Justice Barrett was appointed to a lifetime seat on the U.S. Supreme Court after a contentious confirmation process that many Democrats deemed unfair. Some Democrats said that Barrett should not be confirmed until after the November presidential election.

Before the vote was taken, Senate Minority Leader Chuck Schumer said that Americans would "never forget this blatant act of bad faith."

However, Barrett was confirmed by a 52 to 48 margin, with only Maine Republican Senator Susan Collins breaking ranks to vote against Barrett.

Democratic vice presidential nominee Kamala Harris said in a tweet after Barrett's confirmation that the process was "illegitimate." Harris added that Barrett's confirmation was an effort by Republicans to overturn the Affordable Care Act (ACA). Millions of Americans have purchased health insurance through the ACA which the Trump administration has asked the Supreme Court to overturn.
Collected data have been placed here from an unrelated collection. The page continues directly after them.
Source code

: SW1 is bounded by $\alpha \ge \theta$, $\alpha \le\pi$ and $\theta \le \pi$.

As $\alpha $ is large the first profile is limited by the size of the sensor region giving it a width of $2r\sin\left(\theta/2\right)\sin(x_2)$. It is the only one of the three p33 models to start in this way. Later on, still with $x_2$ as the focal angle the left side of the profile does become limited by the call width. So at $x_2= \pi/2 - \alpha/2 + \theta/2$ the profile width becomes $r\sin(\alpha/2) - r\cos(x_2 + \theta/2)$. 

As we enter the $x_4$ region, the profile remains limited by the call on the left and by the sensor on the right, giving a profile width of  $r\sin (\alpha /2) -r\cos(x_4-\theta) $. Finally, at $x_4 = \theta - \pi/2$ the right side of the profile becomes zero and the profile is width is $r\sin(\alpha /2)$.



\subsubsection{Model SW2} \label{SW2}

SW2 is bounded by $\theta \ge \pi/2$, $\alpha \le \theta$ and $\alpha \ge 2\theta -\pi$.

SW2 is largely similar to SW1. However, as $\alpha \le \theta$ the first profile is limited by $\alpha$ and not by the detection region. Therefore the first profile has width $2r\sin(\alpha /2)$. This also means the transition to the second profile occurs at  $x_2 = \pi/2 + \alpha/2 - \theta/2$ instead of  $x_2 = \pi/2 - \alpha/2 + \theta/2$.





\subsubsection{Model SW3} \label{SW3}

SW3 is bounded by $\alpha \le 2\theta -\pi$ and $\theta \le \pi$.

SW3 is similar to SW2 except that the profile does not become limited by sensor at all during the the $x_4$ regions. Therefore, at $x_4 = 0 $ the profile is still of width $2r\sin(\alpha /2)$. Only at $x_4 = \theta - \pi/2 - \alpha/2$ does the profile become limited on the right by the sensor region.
Barrett, a Trump appointee, is expected to vote on the ACA.

"We won't forget this," Harris wrote. Newsweek reached out to Democratic presidential nominee Joe Biden's campaign for comment.

After a swearing-in ceremony at the White House, Barrett attempted to calm Democrats by saying she would not allow her personal belief systems to influence her voting record.

"The oath that I have solemnly taken tonight means, at its core, that I will do my job without any fear or favor, and that I will do so independently of both the political branches and of my own preferences," Barrett said.